To minimize consumption of trans fats, avoid foods made with shortening or partially hydrogenated oils, and watch out for anything that has trans fats listed on the nutrition label. When dining out, avoid fried foods as much as you can. Most fast food restaurants use trans fats to deep-fry foods because the oil can be used many times in commercial fryers.

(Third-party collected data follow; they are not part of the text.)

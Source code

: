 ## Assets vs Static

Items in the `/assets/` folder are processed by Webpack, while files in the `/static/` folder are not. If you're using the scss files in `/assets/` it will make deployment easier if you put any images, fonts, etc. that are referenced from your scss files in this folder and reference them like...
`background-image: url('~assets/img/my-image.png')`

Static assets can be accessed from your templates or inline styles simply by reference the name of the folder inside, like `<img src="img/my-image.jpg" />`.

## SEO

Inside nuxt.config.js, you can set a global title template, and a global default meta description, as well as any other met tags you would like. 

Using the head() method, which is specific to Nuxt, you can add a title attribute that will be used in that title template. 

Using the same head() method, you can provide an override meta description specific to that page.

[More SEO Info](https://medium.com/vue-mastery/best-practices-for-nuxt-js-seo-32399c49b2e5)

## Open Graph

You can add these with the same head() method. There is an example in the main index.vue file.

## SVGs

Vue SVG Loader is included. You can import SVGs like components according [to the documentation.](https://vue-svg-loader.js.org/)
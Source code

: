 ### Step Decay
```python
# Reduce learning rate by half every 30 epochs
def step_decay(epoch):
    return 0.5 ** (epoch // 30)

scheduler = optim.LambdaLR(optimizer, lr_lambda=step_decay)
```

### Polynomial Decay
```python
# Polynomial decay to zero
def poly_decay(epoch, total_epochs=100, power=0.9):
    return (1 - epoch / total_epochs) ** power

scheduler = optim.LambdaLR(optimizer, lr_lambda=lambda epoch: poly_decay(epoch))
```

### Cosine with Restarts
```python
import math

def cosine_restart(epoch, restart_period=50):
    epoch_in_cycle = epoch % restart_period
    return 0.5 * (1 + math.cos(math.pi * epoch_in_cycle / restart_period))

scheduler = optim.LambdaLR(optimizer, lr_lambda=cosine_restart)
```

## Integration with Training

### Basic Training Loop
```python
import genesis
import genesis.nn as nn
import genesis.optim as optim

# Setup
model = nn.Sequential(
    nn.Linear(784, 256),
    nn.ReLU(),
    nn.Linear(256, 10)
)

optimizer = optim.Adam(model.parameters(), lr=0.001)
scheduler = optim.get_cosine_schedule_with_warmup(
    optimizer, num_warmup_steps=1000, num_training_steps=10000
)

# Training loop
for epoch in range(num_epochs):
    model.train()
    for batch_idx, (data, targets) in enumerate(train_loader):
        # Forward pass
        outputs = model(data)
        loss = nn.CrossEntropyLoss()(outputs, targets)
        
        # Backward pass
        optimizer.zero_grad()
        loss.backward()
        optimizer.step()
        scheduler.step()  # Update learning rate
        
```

Monounsaturated fat actually improves blood cholesterol, can help insulin levels and control blood sugar—which is especially helpful for people with Type 2 diabetes.
To obtain the health benefits of monounsaturated fats, consume whole milk products, nuts, peanut butter and avocados. Plant-based oils such as olive oil, canola oil and peanut oil are also good sources.
Polyunsaturated fats are commonly found in nuts, seeds, tofu and soybeans as well as certain varieties of fish such as salmon, mackerel and Tilapia.
Commonly found in plant-based foods and oils, polyunsaturated fats improve blood cholesterol levels. They also contain omega-3 and omega-6 fatty acids, which are essential for brain function and cell growth.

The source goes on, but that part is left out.